To the editor:
Your Tuesday editorial on our aging air-tanker fleet highlights a serious problem within the Obama administration’s Department of Interior and its misplaced priorities.
Instead of worrying about endangered snails and rodents in the forests, we should be concerned about the safety of our forest firefighters. These courageous workers risk their lives fighting forest fires with limited support from aerial tankers due to the dwindling numbers and reduced capabilities of the fleet. Most of these aircraft are converted transport vehicles more than 50 years old.
Unlike urban firefighters, whose average salary is $175,000, including benefits, the average forest firefighter makes $48,000 in salary. The forest firefighter is a real hero who toils with limited mechanized support in rugged terrain to contain forest fires. They make do with cold meals in the field instead of shopping for steak and lobster at Alberstons while having a latte at Starbucks.

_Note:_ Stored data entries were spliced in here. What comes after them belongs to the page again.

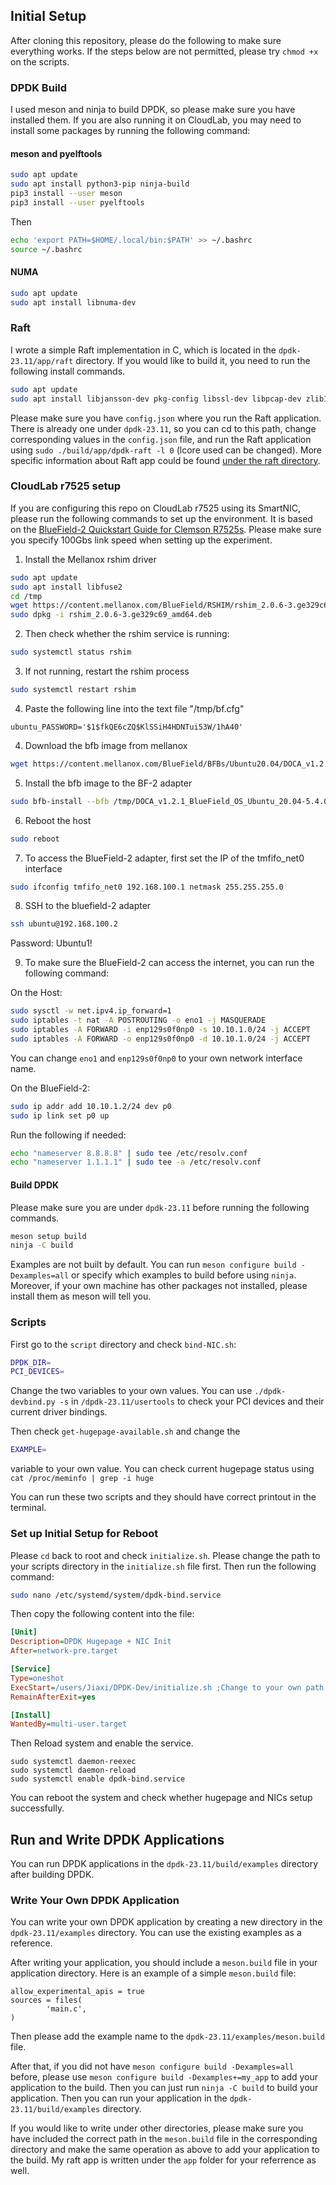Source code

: ## Initial Setup
After cloning this repository, please do the following to make sure everything works. If the steps below are not permitted, please try `chmod +x` on the scripts.

### DPDK Build
I used meson and ninja to build DPDK, so please make sure you have installed them. If you are also running it on CloudLab, you may need to install some packages by running the following command:

#### meson and pyelftools
```bash
sudo apt update
sudo apt install python3-pip ninja-build
pip3 install --user meson
pip3 install --user pyelftools
```
Then
```bash
echo 'export PATH=$HOME/.local/bin:$PATH' >> ~/.bashrc
source ~/.bashrc
```

#### NUMA
```bash
sudo apt update
sudo apt install libnuma-dev
```

### Raft
I wrote a simple Raft implementation in C, which is located in the `dpdk-23.11/app/raft` directory. If you would like to build it, you need to run the following install commands.

```bash
sudo apt update
sudo apt install libjansson-dev pkg-config libssl-dev libpcap-dev zlib1g-dev libarchive-dev libbsd-dev ibverbs-providers rdma-core librdmacm-dev libibverbs-dev
```

Please make sure you have `config.json` where you run the Raft application. There is already one under `dpdk-23.11`, so you can cd to this path, change corresponding values in the `config.json` file, and run the Raft application using `sudo ./build/app/dpdk-raft -l 0` (lcore used can be changed). More specific information about Raft app could be found [under the raft directory](https://github.com/SuQichen777/DPDK-Dev/blob/master/dpdk-23.11/app/raft/RAFT.md).


### CloudLab r7525 setup
If you are configuring this repo on CloudLab r7525 using its SmartNIC, please run the following commands to set up the environment. It is based on the [BlueField-2 Quickstart Guide for Clemson R7525s](https://groups.google.com/g/cloudlab-users/c/Xk7F46PpxJo/m/swWhh3LpAwAJ). Please make sure you specify 100Gbs link speed when setting up the experiment.
1. Install the Mellanox rshim driver
```bash
sudo apt update
sudo apt install libfuse2
cd /tmp
wget https://content.mellanox.com/BlueField/RSHIM/rshim_2.0.6-3.ge329c69_amd64.deb
sudo dpkg -i rshim_2.0.6-3.ge329c69_amd64.deb
```

2. Then check whether the rshim service is running:
```bash
sudo systemctl status rshim
```

3. If not running, restart the rshim process
```bash
sudo systemctl restart rshim
```

4. Paste the following line into the text file "/tmp/bf.cfg"
```
ubuntu_PASSWORD='$1$fkQE6cZQ$KlSSiH4HDNTui53W/1hA40'
```

4. Download the bfb image from mellanox
```bash
wget https://content.mellanox.com/BlueField/BFBs/Ubuntu20.04/DOCA_v1.2.1_BlueField_OS_Ubuntu_20.04-5.4.0-1023-bluefield-5.5-2.1.7.0-3.8.5.12027-1.signed-aarch64.bfb
```

5. Install the bfb image to the BF-2 adapter
```bash
sudo bfb-install --bfb /tmp/DOCA_v1.2.1_BlueField_OS_Ubuntu_20.04-5.4.0-1023-bluefield-5.5-2.1.7.0-3.8.5.12027-1.signed-aarch64.bfb --config /tmp/bf.cfg --rshim rshim0
```

6. Reboot the host
```bash
sudo reboot
```

7. To access the BlueField-2 adapter, first set the IP of the tmfifo_net0 interface
```bash
sudo ifconfig tmfifo_net0 192.168.100.1 netmask 255.255.255.0
```


8. SSH to the bluefield-2 adapter
```bash
ssh ubuntu@192.168.100.2
```
Password: Ubuntu1!

9. To make sure the BlueField-2 can access the internet, you can run the following command:

On the Host:
```bash
sudo sysctl -w net.ipv4.ip_forward=1
sudo iptables -t nat -A POSTROUTING -o eno1 -j MASQUERADE
sudo iptables -A FORWARD -i enp129s0f0np0 -s 10.10.1.0/24 -j ACCEPT
sudo iptables -A FORWARD -o enp129s0f0np0 -d 10.10.1.0/24 -j ACCEPT
```
You can change `eno1` and `enp129s0f0np0` to your own network interface name.

On the BlueField-2:
```bash
sudo ip addr add 10.10.1.2/24 dev p0
sudo ip link set p0 up
```
Run the following if needed:
```bash
echo "nameserver 8.8.8.8" | sudo tee /etc/resolv.conf
echo "nameserver 1.1.1.1" | sudo tee -a /etc/resolv.conf
```

#### Build DPDK
Please make sure you are under `dpdk-23.11` before running the following commands.
```bash
meson setup build
ninja -C build
```
Examples are not built by default. You can run `meson configure build -Dexamples=all` or specify which examples to build before using `ninja`. Moreover, if your own machine has other packages not installed, please install them as meson will tell you.

### Scripts
First go to the `script` directory and check `bind-NIC.sh`:
```bash
DPDK_DIR=
PCI_DEVICES=
```
Change the two variables to your own values.
You can use `./dpdk-devbind.py -s` in `/dpdk-23.11/usertools` to check your PCI devices and their current driver bindings.

Then check `get-hugepage-available.sh` and change the 
```bash
EXAMPLE=
``` 
variable to your own value. You can check current hugepage status using `cat /proc/meminfo | grep -i huge`

You can run these two scripts and they should have correct printout in the terminal.

### Set up Initial Setup for Reboot
Please `cd` back to root and check `initialize.sh`. Please change the path to your scripts directory in the `initialize.sh` file first. Then run the following command:
```bash
sudo nano /etc/systemd/system/dpdk-bind.service
```
Then copy the following content into the file:
```ini
[Unit]
Description=DPDK Hugepage + NIC Init
After=network-pre.target

[Service]
Type=oneshot
ExecStart=/users/Jiaxi/DPDK-Dev/initialize.sh ;Change to your own path
RemainAfterExit=yes

[Install]
WantedBy=multi-user.target
```
Then Reload system and enable the service.
```
sudo systemctl daemon-reexec
sudo systemctl daemon-reload
sudo systemctl enable dpdk-bind.service
```

You can reboot the system and check whether hugepage and NICs setup successfully.

## Run and Write DPDK Applications
You can run DPDK applications in the `dpdk-23.11/build/examples` directory after building DPDK.

### Write Your Own DPDK Application
You can write your own DPDK application by creating a new directory in the `dpdk-23.11/examples` directory. You can use the existing examples as a reference.

After writing your application, you should include a `meson.build` file in your application directory. Here is an example of a simple `meson.build` file:

```meson
allow_experimental_apis = true
sources = files(
        'main.c',
)
```
Then please add the example name to the `dpdk-23.11/examples/meson.build` file.

After that, if you did not have `meson configure build -Dexamples=all` before, please use `meson configure build -Dexamples+=my_app` to add your application to the build. Then you can just run `ninja -C build` to build your application. Then you can run your application in the `dpdk-23.11/build/examples` directory.

If you would like to write under other directories, please make sure you have included the correct path in the `meson.build` file in the corresponding directory and make the same operation as above to add your application to the build. My raft app is written under the `app` folder for your referrence as well.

The Obama administration needs to focus federal spending on improving our aging aerial tanker fleet instead of pouring billions into wasteful solar energy projects such as Solyndra, which result only in bankrupt companies.
To the editor:
I am quite perplexed by the obvious hatchet job performed in Sunday’s Review-Journal on the 14 doctors who worked for Dipak Desai (“Colon tests: Safe in Vegas?”). These doctors – to the best of my knowledge – worked hard, did excellent work and were not part of anything that Desai has been accused of doing.
This appears to have been a deliberate attempt to either, once again, scare the public half to death or to set up a vigilante-style jury for the future trial of Desai.
Virtually all of these doctors – who thankfully still are actively working here in Las Vegas, where we have a shortage of qualified specialists – were specifically shown to have done nothing wrong. The fact that there are accusations against Desai and two nurses means just that – they are currently accusations. No one has been tried and convicted of any wrongdoing to date. The future will let us know more.
A couple of the doctors settled malpractice lawsuits against them, but who in their right mind would believe that they and their insurance companies could successfully fight a malpractice lawsuit with the scandal hanging over their heads?
So far, we have nine confirmed cases of Hepatitis C, of which at least five cases happened in one day. So far, what we really have is the Centers for Disease Control and Prevention and the Nevada State Medical Board of Examiners causing a crisis that did not really exist. These two organizations, with the help of the media, put more fear into the public than anyone could have ever done.
The claim that up to 50,000 people could have been infected turned out to be false and a gross exaggeration. I am tired of all of the claims and exaggerations. The Review-Journal story proved nothing and showed only that fear-mongering is still a way to sell newspapers.
To the editor:
I attended a discussion event this past Saturday at the Mexican Consulate on Sixth Street regarding the topic of “illegal immigrants.” The event was informative during the first hour, but during the second hour, people became a little reactive over the term “illegal immigrants.”
It made me wonder if this was supposed to be an informative event or a debate.
There were demands that members of the local media stop using the phrase “illegal immigrants” and instead use “undocumented immigrants” or “undocumented workers.” But even if the local media adapted to this, it does not change things nationally unless lawmakers or the White House go along.
Those who are offended by the words “illegal immigrants” should reach out to the lawmakers and the White House to initiate such change. One of the ways to do that is through local Republican and Democrat organizations that are well-connected with the local politicians and the White House.
In Southern Nevada, the Democrat lobby is led mostly by a Latino/Hispanic group, so it should be easier to reach the lawmakers to initiate a process of strategic communication.
If the real objective is a solution, then a solution should be initiated through the proper chain of strategic communication, not by a reactive approach. Reaction and instigation creates more frustration, develops more controversy and results in an unnecessary blame game.
To the editor:
When I saw the front page of Tuesday’s Review-Journal, I expected to read that the Senate had finally passed a budget. No.
Or maybe that Congress finally put a stop to President Obama’s war on religion. Or his social experiment on the military. Or that he had opened up more land for drilling. No.
Or that the Obama administration was being sued to enforce our immigration laws. No.
Or that we finally had a fixed tax rate. No.
Instead, the front-page article was on senators wanting federal oversight of boxing. This effort was being led by Sens. Harry Reid and John McCain.
I’m sure that there is nothing more pressing than calling for a federal commission on boxing.
Since Sen. Reid has bottled up a budget in the Senate for years, he must have time for the more important things in American life. Like boxing oversight.
I just hope Obamnesty doesn’t cause the same problems as Jimmy Carter’s Cuban policies and Bill Clinton’s Haitian policies. But it’s nice to know that the U.S. senators don’t have that worry.